Pfc. Bradley Manning in hearing. Sketch by William Hennessy, Courtroom Artist.

Although WikiLeaks had been posting sensitive information to the Web since 2006, release of the Apache video drew worldwide attention to the organization as it prepared to publish secret documents on the war in Afghanistan.

Manning's appearances Friday and Saturday in the Fort Meade courtroom mark the first time he has been seen in public after 19 months in detention.

The Oklahoma native comes to court in Army camouflage fatigues and wearing dark-rimmed glasses. Slight and serious, he takes notes during the proceedings.

An Army appeals court on Friday rejected a defense effort to have the presiding officer, Lt. Col. Paul Almanza, because of alleged bias.

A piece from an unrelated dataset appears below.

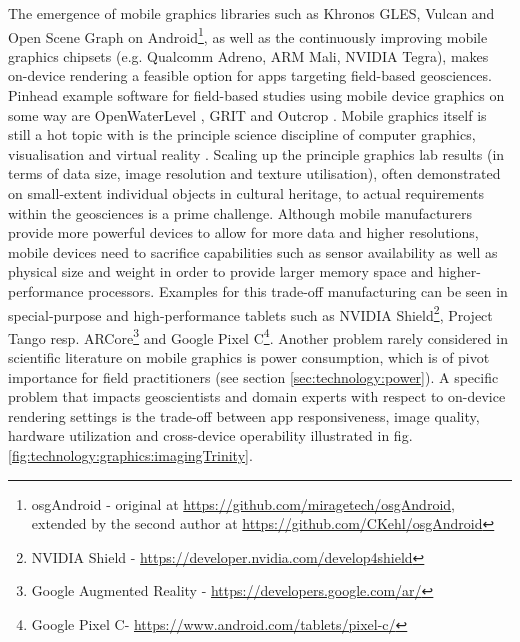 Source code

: \documentclass[review]{elsarticle}
\begin{document}
The emergence of mobile graphics libraries such as Khronos \gls{GLES}, Vulcan and Open Scene Graph on Android\footnote{osgAndroid - original at \url{https://github.com/miragetech/osgAndroid}, extended by the second author at \url{https://github.com/CKehl/osgAndroid}}, as well as the continuously improving mobile graphics chipsets (e.g. Qualcomm Adreno, ARM Mali, NVIDIA Tegra), makes on-device rendering a feasible option for apps targeting field-based geosciences. Pinhead example software for field-based studies using mobile device graphics on some way are OpenWaterLevel \cite{Kroehnert2017a}, \gls{GRIT} \cite{Kehl2016_VGCabstract} and Outcrop \cite{Viseur2014_VGCabstract}. Mobile graphics itself is still a hot topic with is the principle science discipline of computer graphics, visualisation and virtual reality \cite{Rodriguez2012,Rodriguez2014,Garcia2015,Agus2017}. Scaling up the principle graphics lab results (in terms of data size, image resolution and texture utilisation), often demonstrated on small-extent individual objects in cultural heritage, to actual requirements within the geosciences is a prime challenge. Although mobile manufacturers provide more powerful devices to allow for more data and higher resolutions, mobile devices need to sacrifice capabilities such as sensor availability as well as physical size and weight in order to provide larger memory space and higher-performance processors. Examples for this trade-off manufacturing can be seen in special-purpose and high-performance tablets such as NVIDIA Shield\footnote{NVIDIA Shield - \url{https://developer.nvidia.com/develop4shield}}, Project Tango resp. ARCore\footnote{Google Augmented Reality - \url{https://developers.google.com/ar/}} and Google Pixel C\footnote{Google Pixel C- \url{https://www.android.com/tablets/pixel-c/}}. Another problem rarely considered in scientific literature on mobile graphics is power consumption, which is of pivot importance for field practitioners (see section \ref{sec:technology:power}). A specific problem that impacts geoscientists and domain experts with respect to on-device rendering settings is the trade-off between app responsiveness, image quality, hardware utilization and cross-device operability illustrated in fig. \ref{fig:technology:graphics:imagingTrinity}.
\end{document}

Separately, lawyers for WikiLeaks and founder Julian Assange are asking the military's highest appeals court to guarantee two seats in the Fort Meade courtroom.

Manning's hearing is open to the public, with limited seating. Inside the courtroom, no civilian recording equipment is allowed. Instead of a judge, a presiding officer delivers a recommendation as to whether prosecutors have enough evidence to bring a suspect to trial. A military commander then makes the final decision.

The case has spawned an international support network of people who believe the U.S. government has gone too far in seeking to punish Manning.

More than 100 people gathered outside Fort Meade for a march in support of Manning, some holding signs declaring "Americans have the right to know. Free Bradley Manning" and "Blowing the whistle on war crimes is not a crime."

Todd Anderson, 64, said he drove from New York City to take part. "I think this man showed a great deal of courage, the kind of thing I wouldn't have the courage to do, and I really consider him to be a hero," Anderson said.

Juline Jordan, 46, said she flew in from Detroit just for the day. "I support what he did because he exposed some horrific war crimes and horrific things done at the hands of the United States government and the Department of Defense, and he's a hero for that," Jordan said.

In London, several dozen protesters from gay organizations, the Occupy London protest camp and other groups rallied outside the U.S. Embassy Saturday calling for Manning's release and offering birthday wishes.